→ **EXERCISE PROMPT**
Lines before the one containing "Doel: Score wordt" in the records below are to be left out; that line and all after it, through the end, are to be retyped exactly.

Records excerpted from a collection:
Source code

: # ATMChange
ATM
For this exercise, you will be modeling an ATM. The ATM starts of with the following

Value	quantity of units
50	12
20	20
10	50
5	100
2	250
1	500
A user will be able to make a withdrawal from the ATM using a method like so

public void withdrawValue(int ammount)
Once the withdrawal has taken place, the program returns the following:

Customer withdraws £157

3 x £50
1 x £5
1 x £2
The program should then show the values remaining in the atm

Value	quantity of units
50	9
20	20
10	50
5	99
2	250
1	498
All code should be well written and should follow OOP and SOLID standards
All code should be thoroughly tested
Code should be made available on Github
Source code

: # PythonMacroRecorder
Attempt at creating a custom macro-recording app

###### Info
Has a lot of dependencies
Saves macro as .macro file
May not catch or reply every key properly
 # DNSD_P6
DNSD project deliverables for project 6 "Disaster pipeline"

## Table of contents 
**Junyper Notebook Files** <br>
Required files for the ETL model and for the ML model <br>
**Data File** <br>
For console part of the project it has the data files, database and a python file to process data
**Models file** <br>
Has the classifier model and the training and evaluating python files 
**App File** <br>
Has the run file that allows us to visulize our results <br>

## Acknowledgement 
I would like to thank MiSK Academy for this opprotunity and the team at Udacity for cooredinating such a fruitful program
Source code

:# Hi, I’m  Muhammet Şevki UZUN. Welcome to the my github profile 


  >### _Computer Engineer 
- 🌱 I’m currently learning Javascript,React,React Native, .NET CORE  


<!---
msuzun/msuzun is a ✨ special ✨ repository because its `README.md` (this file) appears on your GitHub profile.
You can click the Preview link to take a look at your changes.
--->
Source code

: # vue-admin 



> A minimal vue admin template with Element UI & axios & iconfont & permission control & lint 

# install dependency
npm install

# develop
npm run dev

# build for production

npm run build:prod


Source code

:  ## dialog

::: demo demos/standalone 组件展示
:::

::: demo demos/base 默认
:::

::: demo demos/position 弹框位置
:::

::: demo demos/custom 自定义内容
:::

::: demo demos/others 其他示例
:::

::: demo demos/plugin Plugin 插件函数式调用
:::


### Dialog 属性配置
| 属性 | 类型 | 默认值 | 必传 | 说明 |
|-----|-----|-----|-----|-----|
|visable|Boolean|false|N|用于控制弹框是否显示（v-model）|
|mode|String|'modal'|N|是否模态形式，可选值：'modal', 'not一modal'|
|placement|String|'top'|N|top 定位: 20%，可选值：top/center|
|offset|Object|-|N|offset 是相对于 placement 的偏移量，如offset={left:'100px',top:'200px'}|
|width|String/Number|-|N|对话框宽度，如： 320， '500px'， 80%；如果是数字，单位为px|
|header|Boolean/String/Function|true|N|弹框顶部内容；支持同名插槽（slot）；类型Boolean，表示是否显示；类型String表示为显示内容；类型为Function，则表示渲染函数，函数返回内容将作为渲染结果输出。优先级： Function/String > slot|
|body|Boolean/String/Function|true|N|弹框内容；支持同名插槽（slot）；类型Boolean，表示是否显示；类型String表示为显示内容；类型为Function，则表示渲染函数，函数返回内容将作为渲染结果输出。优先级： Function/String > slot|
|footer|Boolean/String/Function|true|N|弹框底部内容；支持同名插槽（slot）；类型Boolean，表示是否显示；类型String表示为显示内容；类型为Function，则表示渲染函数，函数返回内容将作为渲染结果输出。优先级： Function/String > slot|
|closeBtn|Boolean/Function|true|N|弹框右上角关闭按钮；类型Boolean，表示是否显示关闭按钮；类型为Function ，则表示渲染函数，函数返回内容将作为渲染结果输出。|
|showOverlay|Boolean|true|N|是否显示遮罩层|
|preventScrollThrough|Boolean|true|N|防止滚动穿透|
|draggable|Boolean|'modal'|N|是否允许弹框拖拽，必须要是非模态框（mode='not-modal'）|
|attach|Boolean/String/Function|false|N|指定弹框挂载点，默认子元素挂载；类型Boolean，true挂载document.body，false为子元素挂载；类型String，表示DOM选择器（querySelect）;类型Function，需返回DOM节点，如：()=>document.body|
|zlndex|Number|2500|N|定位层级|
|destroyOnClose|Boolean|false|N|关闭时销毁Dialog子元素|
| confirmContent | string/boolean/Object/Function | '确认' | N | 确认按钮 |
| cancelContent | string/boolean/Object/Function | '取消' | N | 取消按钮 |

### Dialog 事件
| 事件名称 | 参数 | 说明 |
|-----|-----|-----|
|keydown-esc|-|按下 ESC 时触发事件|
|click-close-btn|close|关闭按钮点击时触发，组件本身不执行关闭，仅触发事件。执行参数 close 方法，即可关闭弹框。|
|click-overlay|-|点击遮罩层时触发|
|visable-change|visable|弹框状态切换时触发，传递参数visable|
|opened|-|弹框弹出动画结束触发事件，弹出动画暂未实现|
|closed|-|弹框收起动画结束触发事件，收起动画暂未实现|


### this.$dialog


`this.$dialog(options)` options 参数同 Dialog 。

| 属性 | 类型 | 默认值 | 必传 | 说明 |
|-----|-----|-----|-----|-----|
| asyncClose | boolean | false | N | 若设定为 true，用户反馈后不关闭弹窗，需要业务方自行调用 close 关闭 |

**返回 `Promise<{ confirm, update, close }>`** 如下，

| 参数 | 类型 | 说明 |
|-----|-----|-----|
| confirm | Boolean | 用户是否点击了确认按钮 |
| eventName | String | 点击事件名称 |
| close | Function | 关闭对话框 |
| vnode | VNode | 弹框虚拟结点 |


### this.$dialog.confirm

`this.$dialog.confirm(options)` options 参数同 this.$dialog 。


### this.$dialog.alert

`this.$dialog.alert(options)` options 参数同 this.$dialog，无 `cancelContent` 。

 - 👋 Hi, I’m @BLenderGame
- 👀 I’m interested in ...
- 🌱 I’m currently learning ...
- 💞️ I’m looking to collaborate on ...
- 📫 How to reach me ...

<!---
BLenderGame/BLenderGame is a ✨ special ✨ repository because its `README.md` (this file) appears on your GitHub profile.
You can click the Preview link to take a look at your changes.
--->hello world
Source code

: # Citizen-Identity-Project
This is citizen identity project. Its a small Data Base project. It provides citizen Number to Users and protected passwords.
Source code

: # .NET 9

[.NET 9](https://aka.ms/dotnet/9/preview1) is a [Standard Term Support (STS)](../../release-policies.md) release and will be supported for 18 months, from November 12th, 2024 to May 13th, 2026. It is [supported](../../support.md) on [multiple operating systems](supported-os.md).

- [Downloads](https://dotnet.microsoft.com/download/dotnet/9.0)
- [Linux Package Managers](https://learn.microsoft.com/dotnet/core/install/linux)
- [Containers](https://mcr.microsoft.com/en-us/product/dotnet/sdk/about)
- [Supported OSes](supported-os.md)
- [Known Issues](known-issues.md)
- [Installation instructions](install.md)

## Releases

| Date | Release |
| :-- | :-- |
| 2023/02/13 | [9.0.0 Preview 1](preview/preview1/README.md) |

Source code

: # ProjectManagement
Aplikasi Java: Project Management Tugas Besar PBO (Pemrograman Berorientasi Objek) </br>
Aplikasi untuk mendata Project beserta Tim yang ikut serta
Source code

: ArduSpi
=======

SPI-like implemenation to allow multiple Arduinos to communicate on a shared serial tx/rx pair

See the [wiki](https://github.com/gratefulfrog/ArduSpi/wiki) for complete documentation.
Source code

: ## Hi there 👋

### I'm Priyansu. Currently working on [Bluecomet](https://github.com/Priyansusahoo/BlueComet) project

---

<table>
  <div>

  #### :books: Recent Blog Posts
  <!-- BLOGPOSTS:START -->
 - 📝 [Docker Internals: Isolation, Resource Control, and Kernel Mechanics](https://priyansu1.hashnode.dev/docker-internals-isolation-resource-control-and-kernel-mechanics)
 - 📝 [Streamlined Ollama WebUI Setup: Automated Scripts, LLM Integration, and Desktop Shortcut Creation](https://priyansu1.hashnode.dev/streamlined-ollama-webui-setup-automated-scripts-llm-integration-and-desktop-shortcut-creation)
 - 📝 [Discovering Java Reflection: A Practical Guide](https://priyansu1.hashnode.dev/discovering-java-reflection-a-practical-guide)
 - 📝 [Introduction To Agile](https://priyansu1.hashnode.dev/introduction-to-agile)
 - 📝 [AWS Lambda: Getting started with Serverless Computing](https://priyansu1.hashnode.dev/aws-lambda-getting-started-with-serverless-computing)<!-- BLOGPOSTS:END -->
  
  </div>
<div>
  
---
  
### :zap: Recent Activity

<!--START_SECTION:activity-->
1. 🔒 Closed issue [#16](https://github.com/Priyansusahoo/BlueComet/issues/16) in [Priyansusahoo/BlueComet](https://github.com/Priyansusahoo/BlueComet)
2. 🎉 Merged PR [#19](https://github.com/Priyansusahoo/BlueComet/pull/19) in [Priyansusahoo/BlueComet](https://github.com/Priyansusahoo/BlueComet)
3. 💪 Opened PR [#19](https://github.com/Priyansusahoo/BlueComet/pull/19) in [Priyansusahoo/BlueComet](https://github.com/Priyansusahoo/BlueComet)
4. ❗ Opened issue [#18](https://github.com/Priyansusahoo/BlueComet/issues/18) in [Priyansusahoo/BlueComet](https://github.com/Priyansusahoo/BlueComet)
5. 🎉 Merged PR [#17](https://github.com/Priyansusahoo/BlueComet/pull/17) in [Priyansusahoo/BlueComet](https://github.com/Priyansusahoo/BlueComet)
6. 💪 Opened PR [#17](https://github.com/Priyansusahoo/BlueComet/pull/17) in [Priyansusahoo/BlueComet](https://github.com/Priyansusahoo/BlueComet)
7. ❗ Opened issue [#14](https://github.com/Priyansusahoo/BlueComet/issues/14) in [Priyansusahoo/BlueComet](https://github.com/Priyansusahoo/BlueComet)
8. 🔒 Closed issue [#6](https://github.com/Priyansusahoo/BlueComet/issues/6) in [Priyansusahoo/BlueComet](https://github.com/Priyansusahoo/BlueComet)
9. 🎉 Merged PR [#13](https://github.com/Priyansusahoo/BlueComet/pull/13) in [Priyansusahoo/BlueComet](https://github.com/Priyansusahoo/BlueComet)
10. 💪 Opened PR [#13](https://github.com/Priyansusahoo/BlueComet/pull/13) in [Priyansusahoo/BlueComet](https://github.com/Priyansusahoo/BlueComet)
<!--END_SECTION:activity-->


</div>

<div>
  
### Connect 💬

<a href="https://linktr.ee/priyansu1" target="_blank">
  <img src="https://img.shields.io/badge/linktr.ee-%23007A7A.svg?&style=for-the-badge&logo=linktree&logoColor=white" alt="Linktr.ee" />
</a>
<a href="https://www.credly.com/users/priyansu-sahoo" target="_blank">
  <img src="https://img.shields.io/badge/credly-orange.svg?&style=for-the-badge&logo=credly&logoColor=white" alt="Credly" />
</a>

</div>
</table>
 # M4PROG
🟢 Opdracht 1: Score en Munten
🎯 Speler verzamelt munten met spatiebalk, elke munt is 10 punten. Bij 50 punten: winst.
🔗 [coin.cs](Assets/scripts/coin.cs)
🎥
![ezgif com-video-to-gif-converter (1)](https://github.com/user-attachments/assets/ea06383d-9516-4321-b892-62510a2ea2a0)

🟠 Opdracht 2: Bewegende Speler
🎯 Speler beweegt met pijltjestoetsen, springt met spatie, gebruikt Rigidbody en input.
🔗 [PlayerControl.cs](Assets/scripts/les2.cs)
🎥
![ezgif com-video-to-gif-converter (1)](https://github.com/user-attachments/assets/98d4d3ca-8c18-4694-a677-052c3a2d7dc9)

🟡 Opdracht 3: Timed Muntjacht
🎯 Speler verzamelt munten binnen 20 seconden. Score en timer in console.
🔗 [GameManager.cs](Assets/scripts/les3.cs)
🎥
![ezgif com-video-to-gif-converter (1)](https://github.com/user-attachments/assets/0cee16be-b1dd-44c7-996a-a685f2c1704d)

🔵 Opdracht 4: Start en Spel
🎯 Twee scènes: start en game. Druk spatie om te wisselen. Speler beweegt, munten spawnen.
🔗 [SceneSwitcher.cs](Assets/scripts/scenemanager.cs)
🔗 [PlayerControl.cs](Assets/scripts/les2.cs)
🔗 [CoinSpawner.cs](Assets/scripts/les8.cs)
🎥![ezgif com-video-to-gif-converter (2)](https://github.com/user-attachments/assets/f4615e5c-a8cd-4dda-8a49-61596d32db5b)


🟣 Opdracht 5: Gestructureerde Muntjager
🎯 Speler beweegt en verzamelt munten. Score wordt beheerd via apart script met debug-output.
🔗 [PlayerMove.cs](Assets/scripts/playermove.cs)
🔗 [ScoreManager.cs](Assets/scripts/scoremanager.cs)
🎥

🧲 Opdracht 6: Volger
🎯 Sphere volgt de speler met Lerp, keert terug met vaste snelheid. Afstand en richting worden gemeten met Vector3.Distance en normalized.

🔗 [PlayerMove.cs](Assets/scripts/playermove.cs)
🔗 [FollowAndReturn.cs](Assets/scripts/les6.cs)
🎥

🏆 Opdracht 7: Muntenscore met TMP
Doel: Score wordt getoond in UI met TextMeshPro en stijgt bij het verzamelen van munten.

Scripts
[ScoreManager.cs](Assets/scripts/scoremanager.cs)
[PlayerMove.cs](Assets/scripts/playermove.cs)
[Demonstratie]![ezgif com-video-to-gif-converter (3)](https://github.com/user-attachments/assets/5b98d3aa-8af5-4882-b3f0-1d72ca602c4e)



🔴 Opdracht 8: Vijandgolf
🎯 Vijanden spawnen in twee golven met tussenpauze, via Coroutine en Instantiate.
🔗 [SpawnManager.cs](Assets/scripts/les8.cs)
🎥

→ **TASK RESPONSE**
Doel: Score wordt getoond in UI met TextMeshPro en stijgt bij het verzamelen van munten.

Scripts
[ScoreManager.cs](Assets/scripts/scoremanager.cs)
[PlayerMove.cs](Assets/scripts/playermove.cs)
[Demonstratie]![ezgif com-video-to-gif-converter (3)](https://github.com/user-attachments/assets/5b98d3aa-8af5-4882-b3f0-1d72ca602c4e)



🔴 Opdracht 8: Vijandgolf
🎯 Vijanden spawnen in twee golven met tussenpauze, via Coroutine en Instantiate.
🔗 [SpawnManager.cs](Assets/scripts/les8.cs)
🎥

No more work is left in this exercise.